La Fiscalía de Suiza cifró en 82 millones de euros los negocios que presuntamente compartían el rey emérito de España, Juan Carlos I, y la empresaria alemana Corinna Larsen, según adelantó el diario La Vanguardia.

Según la investigación de las autoridades suizas, el monarca y su ex amante tenían en común varias sociedades, cuentas y fundaciones con ingresos procedentes de Kuwait, Bahréin, Arabia Saudí, México y Marruecos.

Así consta en la documentación del fiscal suizo Yves Bertossa remitida a la Audiencia Nacional de España, a la que tuvo acceso el periódico español.

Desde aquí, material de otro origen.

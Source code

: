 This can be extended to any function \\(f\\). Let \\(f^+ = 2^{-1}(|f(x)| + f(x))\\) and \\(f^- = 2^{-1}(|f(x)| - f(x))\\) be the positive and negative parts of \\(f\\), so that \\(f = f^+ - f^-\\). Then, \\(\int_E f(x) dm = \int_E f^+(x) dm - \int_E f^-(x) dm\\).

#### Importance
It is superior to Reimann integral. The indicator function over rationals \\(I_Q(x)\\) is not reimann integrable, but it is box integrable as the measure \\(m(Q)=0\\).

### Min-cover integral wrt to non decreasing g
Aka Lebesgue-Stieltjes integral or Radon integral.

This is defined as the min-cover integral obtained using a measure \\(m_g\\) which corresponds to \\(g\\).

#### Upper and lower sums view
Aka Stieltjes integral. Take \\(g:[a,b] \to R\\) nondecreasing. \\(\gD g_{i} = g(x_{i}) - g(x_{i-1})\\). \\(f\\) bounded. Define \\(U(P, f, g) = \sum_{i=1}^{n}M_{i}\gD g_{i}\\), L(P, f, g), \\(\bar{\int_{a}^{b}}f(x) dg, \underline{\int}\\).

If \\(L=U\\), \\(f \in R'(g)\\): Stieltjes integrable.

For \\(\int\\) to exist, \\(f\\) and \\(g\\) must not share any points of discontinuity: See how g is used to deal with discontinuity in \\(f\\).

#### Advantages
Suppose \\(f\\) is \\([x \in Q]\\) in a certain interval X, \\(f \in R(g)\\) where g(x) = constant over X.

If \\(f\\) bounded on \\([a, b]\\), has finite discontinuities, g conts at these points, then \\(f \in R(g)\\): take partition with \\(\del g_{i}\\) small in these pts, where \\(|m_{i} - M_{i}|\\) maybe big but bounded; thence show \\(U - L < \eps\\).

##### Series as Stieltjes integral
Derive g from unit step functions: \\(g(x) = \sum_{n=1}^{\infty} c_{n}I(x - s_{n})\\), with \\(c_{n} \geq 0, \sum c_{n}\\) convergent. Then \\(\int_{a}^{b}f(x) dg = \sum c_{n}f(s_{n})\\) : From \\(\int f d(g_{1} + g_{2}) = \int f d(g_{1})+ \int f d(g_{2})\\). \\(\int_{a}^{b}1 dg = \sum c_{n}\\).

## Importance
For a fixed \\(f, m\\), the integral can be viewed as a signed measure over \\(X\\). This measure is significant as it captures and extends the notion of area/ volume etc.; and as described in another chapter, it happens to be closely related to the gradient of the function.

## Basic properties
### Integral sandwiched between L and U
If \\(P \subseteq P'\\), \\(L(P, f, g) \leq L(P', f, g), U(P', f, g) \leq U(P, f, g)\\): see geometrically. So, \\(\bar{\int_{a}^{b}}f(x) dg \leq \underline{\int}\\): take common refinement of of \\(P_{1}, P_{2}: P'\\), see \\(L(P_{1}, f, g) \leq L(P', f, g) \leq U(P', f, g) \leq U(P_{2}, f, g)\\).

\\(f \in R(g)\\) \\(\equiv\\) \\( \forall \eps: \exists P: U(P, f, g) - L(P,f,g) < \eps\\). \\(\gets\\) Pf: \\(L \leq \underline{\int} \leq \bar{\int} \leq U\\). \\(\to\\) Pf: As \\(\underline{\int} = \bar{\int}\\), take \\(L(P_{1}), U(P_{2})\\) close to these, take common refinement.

Corinna zu Sayn-Wittgenstein, de soltera Larsen, está investigada en Suiza por un supuesto blanqueo de capitales que presuntamente implica al antiguo Jefe de Estado de España.

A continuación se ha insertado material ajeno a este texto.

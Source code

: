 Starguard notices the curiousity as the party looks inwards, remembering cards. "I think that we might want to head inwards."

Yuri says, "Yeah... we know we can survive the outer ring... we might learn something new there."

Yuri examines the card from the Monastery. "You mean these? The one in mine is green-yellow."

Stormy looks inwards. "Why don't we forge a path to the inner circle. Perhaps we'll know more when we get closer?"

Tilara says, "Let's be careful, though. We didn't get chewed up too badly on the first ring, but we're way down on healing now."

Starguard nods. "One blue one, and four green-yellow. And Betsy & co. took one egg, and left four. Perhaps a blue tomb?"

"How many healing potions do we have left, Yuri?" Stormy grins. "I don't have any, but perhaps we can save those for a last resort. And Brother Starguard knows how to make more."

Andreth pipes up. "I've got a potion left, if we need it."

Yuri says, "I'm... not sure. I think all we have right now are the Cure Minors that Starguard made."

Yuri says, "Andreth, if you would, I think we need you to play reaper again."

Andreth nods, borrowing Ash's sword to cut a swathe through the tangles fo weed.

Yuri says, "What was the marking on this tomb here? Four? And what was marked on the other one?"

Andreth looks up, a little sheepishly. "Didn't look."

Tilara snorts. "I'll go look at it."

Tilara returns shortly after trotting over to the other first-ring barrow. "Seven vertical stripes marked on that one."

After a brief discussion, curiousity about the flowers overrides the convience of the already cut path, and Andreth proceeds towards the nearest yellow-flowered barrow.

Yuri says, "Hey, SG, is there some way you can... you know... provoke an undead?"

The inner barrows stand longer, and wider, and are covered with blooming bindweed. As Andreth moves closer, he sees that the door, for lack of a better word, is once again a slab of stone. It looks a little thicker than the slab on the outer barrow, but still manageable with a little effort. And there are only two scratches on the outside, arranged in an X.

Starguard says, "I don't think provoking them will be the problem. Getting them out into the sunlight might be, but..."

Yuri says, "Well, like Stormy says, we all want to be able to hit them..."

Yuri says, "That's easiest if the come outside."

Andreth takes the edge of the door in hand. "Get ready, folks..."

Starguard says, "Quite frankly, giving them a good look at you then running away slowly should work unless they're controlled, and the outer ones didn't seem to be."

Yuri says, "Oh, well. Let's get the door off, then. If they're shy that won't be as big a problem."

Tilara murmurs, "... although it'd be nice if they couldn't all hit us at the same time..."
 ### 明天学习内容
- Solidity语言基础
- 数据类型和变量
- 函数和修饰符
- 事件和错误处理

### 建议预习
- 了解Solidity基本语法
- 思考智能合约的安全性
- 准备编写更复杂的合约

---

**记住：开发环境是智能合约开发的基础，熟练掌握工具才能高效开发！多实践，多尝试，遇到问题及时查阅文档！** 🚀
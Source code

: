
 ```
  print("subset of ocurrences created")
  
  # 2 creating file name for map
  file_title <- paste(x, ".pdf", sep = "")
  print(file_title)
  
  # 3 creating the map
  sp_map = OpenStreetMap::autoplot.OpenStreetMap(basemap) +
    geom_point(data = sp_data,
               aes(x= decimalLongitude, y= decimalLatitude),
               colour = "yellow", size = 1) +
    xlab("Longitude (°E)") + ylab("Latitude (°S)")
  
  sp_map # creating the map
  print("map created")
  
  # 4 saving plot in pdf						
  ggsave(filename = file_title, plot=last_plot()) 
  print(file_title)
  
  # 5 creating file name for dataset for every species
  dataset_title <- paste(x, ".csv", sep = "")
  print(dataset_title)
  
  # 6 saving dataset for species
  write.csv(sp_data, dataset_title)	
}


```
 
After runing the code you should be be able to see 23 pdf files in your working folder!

El informe explica cómo parte de los fondos investigados pasaron por cuentas vinculadas al monarca, a través de fundaciones, o fueron derivados por estructuras mercantiles a cuentas de su compañera sentimental.

En una ocasión Larsen cobró 4,1 millones de euros por unos supuestos trabajos en Kuwait y obtuvo terrenos por valor de 1,6 millones de euros por una donación del rey de Marruecos.

La primera transferencia se hizo pocos días después de que Juan Carlos I viajara a Kuwait, en noviembre de 2009, por invitación del jeque Sabah Ahmad Sabah.

Un año antes, en 2008, el monarca había contactado con su gestor, Arturo Fasana, y el abogado de Ginebra Dante Canonica para crear una estructura que le permitiera recibir una donación de la monarquía de Arabia Saudí.

Fue entonces cuando se creó la Fundación Lucum, a la que se transfirieron 65 millones de euros que en 2012 terminaron en manos de Larsen.